Leises Sprechen

■ Die gräuliche Geschichte vom Prinzen Hamlet im Schauspielhaus Bochum - Franz-Patrick Steckels Abschied

Grau, hieß es, sei das Theater in Bochum. Seit Frank-Patrick Steckel seine Intendanz 1986 mit einer ganz in grau getönten Inszenierung von Hebbels „Nibelungen“ eröffnete, wurde diese Leitfarbe mit dem Bochumer Schauspielhaus assoziiert. Steckels Nibelungen- Grau war ein Protest gegen die heiter bunte Inszenierung von Kleists „Hermannschlacht“ seines Vorgängers Claus Peymann. So leichtsinnig und frivol dürfe man mit der deutschen Mythologie nicht umgehen, meinte Steckel und verordnete deutsches Feldgrau.

Nun, nach neun Jahren und vielen bunten Inszenierungen in Bochum greift Steckel trotzig das Farbvorurteil auf und verabschiedet sich mit einem „Hamlet“ in erlesenen Grautönen. Grau sei die Gleichgültigkeit, die Gleichförmigkeit, meint man. Steckels Grau dagegen ist wütender Protest und äußerste Differenzierung.

Wie seine Kostümbildnerin Andrea Schmidt-Futterer mit jedem Kostüm eine neue Schattierung der Einheitsfarbe zeigt, so gewinnt Steckels Schauspielerführung dem scheinbar statuarischen Arrangement Spannung und Witz ab. Der Sog der Aufmerksamkeit, der durch die Abwesenheit gröberer optischer Reize entsteht, zieht das Publikum zum Text.

Das leise Sprechen, das in Bochum unter Steckel kultiviert wurde, sichert dem Text durch die Anstrengung, die das Zuhören erfordert, mehr Verständnis als volltönende Deklamation. Minimalistisches Theater, Theater, das der Medienästhetik der Fülle eine asketische Reduktion entgegensetzt.

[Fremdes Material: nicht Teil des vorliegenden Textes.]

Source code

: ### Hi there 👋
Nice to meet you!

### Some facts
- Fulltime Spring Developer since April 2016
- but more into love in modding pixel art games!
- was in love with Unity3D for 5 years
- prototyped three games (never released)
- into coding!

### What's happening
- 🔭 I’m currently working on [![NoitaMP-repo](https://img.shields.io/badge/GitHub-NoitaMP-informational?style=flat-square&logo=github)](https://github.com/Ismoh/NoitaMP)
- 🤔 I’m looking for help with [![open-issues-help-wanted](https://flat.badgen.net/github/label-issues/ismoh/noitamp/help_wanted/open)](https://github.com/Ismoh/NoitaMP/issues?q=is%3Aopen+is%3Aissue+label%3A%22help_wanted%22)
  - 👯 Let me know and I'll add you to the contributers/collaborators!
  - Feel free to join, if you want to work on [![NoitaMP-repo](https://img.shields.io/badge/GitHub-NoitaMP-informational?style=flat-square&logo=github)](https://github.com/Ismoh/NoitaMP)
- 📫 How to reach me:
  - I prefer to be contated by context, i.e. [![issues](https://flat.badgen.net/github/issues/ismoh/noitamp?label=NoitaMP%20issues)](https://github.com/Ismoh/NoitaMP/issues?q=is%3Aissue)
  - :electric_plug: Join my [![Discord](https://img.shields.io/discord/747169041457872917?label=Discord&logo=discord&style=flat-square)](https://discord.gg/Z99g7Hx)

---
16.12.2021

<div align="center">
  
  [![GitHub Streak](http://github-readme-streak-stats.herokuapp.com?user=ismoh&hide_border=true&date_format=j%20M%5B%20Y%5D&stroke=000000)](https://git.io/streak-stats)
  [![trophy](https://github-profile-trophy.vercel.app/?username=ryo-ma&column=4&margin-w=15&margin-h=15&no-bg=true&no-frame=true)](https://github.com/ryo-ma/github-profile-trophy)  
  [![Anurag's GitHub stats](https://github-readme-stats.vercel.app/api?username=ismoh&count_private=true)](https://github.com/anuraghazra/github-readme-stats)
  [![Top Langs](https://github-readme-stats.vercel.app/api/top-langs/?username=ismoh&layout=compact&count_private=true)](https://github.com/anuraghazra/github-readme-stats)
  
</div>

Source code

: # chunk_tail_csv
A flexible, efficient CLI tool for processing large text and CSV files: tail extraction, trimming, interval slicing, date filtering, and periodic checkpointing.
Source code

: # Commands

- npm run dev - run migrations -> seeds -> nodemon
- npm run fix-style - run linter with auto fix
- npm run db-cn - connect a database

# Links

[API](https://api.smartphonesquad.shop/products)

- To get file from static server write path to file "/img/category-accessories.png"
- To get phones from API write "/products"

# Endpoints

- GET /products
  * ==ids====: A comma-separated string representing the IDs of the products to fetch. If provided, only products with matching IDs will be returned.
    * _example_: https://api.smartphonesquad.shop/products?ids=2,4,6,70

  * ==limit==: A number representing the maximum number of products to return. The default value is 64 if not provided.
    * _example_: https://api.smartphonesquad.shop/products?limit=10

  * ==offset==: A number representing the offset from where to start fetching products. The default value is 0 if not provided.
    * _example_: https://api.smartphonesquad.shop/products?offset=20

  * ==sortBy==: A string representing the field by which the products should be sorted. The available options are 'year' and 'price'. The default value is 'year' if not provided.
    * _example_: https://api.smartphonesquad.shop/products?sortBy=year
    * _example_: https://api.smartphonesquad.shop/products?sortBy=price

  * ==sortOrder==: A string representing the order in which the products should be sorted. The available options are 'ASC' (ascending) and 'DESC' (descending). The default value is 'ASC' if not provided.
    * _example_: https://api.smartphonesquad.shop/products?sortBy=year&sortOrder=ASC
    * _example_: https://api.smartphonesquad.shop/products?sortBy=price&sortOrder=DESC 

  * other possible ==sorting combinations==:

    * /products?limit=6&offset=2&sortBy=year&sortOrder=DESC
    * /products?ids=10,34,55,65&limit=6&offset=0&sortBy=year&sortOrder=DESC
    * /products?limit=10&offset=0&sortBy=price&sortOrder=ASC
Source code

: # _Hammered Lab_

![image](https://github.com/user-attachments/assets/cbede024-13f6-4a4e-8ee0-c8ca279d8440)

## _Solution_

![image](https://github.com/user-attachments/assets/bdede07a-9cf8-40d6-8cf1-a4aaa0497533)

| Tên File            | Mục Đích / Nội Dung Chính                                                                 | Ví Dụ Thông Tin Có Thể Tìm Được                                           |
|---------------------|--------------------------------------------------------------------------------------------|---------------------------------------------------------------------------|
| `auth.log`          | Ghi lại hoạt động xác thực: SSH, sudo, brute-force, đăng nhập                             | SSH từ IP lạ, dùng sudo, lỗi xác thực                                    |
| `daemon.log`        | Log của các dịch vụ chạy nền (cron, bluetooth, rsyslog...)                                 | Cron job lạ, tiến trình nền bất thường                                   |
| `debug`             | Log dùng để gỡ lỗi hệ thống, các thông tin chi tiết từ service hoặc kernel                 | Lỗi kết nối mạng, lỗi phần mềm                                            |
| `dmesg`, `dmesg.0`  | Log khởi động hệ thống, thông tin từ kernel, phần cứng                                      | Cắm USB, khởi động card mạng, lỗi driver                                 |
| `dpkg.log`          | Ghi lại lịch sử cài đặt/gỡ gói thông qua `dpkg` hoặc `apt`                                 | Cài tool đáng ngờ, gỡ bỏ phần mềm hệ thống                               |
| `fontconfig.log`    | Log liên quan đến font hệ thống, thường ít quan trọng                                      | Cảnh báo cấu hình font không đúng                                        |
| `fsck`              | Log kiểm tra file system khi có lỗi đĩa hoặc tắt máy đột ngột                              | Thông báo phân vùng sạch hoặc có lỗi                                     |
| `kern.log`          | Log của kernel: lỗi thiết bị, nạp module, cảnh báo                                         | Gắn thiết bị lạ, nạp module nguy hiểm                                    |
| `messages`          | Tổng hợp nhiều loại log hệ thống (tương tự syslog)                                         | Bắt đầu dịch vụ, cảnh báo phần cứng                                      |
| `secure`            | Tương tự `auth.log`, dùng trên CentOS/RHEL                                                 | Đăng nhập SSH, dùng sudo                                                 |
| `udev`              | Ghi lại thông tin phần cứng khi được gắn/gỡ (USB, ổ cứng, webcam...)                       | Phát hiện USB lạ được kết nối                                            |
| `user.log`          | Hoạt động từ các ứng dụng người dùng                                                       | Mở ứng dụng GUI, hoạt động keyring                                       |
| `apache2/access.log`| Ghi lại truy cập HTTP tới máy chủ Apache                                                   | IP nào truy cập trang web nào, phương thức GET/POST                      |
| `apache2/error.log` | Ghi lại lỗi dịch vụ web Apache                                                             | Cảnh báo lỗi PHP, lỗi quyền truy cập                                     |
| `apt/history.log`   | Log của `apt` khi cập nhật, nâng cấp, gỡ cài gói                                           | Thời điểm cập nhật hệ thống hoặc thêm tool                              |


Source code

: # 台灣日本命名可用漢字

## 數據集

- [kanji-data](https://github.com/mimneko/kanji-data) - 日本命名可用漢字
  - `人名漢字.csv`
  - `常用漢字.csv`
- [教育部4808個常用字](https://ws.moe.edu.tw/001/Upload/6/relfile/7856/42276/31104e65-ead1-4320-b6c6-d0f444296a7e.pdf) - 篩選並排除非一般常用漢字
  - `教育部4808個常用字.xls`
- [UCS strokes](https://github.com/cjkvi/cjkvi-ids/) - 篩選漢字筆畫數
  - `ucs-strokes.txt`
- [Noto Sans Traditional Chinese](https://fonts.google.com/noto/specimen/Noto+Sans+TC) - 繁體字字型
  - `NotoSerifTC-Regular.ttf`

Der Text ist Steckels eigene Übersetzung (sofern nach 200 Jahren deutscher Übersetzertätigkeit noch jemand eine Shakespeare- Übersetzung seine eigene nennen kann). Sie ist griffig und pointiert und hält die angemessene Mitte zwischen Gegenwartsbezug und philologischer Vergangenheitstreue. Aus Hamlets misogynem Fluch „Frailty, thy name is woman“ macht Steckel allzu beflissen politisch korrekt: „Schwachheit, du trägst künftig den Namen einer Frau“.

Wenn Hamlet aber überraschend seinen Monolog mit „Dasein oder Nichtsein“ beginnt, ist diese Übersetzung durch Heideggers Begriff philosophisch wohlbegründet und zwingt zum neuen Hören der alten Phrase. Und wo man aktualisierende Willkür in Anspielungen auf den Intendantenwechsel im eigenen Haus zu hören meint („kleine Schreihälse“, die gegen das „alte Theater“ lästern), handelt es sich nur um die wortgetreu wiedergegebenen Anspielungen Shakespeares auf die Theaterfehden seiner Zeit.

Die Inszenierung ist keine Andacht, keine feierliche Nachtwache am Grabe des heiligen Textes, wie einst Klaus-Michael Grübers Inszenierung 1982 an der Berliner Schaubühne. Wie Grüber läßt Steckel den Text vollständig spielen und erreicht damit die stattliche Gesamtspielzeit von sieben Stunden.

Steckels Inszenierung ist keineswegs eine Zurücknahme des Regietheaters, nur weil er ohne Striche spielt (wie das damals auch der Inszenierung Grübers nachgesagt wurde). Steckel ist „Fundamentalist aus reiner Subjektivität“, (wie der kommende Chefdramaturg des Hauses, Carl Hegemann, ihn nennt), es ist sein Shakespeare und sein Hamlet, auf dessen Worten er besteht.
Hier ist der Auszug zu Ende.